- **WORK TO BE COMPLETED**
The entries below are to be written out again without alteration.

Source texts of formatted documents
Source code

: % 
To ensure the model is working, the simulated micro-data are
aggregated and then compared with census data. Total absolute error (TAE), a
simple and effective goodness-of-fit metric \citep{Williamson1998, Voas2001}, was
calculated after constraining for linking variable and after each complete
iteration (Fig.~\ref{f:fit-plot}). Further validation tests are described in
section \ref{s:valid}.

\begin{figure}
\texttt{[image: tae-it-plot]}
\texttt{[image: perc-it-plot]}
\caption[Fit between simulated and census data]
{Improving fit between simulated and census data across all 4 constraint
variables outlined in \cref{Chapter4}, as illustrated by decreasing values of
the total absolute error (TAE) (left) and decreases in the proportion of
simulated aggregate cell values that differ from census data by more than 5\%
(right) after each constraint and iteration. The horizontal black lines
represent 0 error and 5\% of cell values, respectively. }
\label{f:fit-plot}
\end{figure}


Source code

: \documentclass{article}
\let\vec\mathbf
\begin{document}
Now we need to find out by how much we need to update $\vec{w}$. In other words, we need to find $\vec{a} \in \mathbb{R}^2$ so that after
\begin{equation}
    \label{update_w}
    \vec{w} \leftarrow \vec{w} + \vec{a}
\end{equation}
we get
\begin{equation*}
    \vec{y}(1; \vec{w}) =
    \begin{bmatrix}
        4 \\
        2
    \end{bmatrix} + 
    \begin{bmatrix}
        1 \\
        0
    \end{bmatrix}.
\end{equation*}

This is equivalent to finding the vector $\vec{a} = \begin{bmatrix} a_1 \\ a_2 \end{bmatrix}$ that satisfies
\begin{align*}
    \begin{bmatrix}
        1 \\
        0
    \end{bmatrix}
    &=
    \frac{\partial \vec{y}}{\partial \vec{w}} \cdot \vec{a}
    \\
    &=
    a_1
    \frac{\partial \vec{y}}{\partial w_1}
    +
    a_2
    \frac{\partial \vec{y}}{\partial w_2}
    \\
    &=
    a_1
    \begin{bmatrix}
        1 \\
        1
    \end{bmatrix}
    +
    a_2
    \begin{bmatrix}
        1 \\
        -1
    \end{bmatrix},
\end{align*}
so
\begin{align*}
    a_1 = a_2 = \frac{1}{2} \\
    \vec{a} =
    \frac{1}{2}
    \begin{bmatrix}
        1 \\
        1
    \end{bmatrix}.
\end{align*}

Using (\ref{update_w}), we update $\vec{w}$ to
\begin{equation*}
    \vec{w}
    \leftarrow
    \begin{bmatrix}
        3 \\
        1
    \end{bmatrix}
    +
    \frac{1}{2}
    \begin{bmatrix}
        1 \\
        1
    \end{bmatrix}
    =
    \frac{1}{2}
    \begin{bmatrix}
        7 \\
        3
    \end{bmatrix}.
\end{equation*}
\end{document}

- **OUTPUT FOR THIS TASK**
Source code

: % 
To ensure the model is working, the simulated micro-data are
aggregated and then compared with census data. Total absolute error (TAE), a
simple and effective goodness-of-fit metric \citep{Williamson1998, Voas2001}, was
calculated after constraining for linking variable and after each complete
iteration (Fig.~\ref{f:fit-plot}). Further validation tests are described in
section \ref{s:valid}.

\begin{figure}
\texttt{[image: tae-it-plot]}
\texttt{[image: perc-it-plot]}
\caption[Fit between simulated and census data]
{Improving fit between simulated and census data across all 4 constraint
variables outlined in \cref{Chapter4}, as illustrated by decreasing values of
the total absolute error (TAE) (left) and decreases in the proportion of
simulated aggregate cell values that differ from census data by more than 5\%
(right) after each constraint and iteration. The horizontal black lines
represent 0 error and 5\% of cell values, respectively. }
\label{f:fit-plot}
\end{figure}


Source code

: \documentclass{article}
\let\vec\mathbf
\begin{document}
Now we need to find out by how much we need to update $\vec{w}$. In other words, we need to find $\vec{a} \in \mathbb{R}^2$ so that after
\begin{equation}
    \label{update_w}
    \vec{w} \leftarrow \vec{w} + \vec{a}
\end{equation}
we get
\begin{equation*}
    \vec{y}(1; \vec{w}) =
    \begin{bmatrix}
        4 \\
        2
    \end{bmatrix} + 
    \begin{bmatrix}
        1 \\
        0
    \end{bmatrix}.
\end{equation*}

This is equivalent to finding the vector $\vec{a} = \begin{bmatrix} a_1 \\ a_2 \end{bmatrix}$ that satisfies
\begin{align*}
    \begin{bmatrix}
        1 \\
        0
    \end{bmatrix}
    &=
    \frac{\partial \vec{y}}{\partial \vec{w}} \cdot \vec{a}
    \\
    &=
    a_1
    \frac{\partial \vec{y}}{\partial w_1}
    +
    a_2
    \frac{\partial \vec{y}}{\partial w_2}
    \\
    &=
    a_1
    \begin{bmatrix}
        1 \\
        1
    \end{bmatrix}
    +
    a_2
    \begin{bmatrix}
        1 \\
        -1
    \end{bmatrix},
\end{align*}
so
\begin{align*}
    a_1 = a_2 = \frac{1}{2} \\
    \vec{a} =
    \frac{1}{2}
    \begin{bmatrix}
        1 \\
        1
    \end{bmatrix}.
\end{align*}

Using (\ref{update_w}), we update $\vec{w}$ to
\begin{equation*}
    \vec{w}
    \leftarrow
    \begin{bmatrix}
        3 \\
        1
    \end{bmatrix}
    +
    \frac{1}{2}
    \begin{bmatrix}
        1 \\
        1
    \end{bmatrix}
    =
    \frac{1}{2}
    \begin{bmatrix}
        7 \\
        3
    \end{bmatrix}.
\end{equation*}
\end{document}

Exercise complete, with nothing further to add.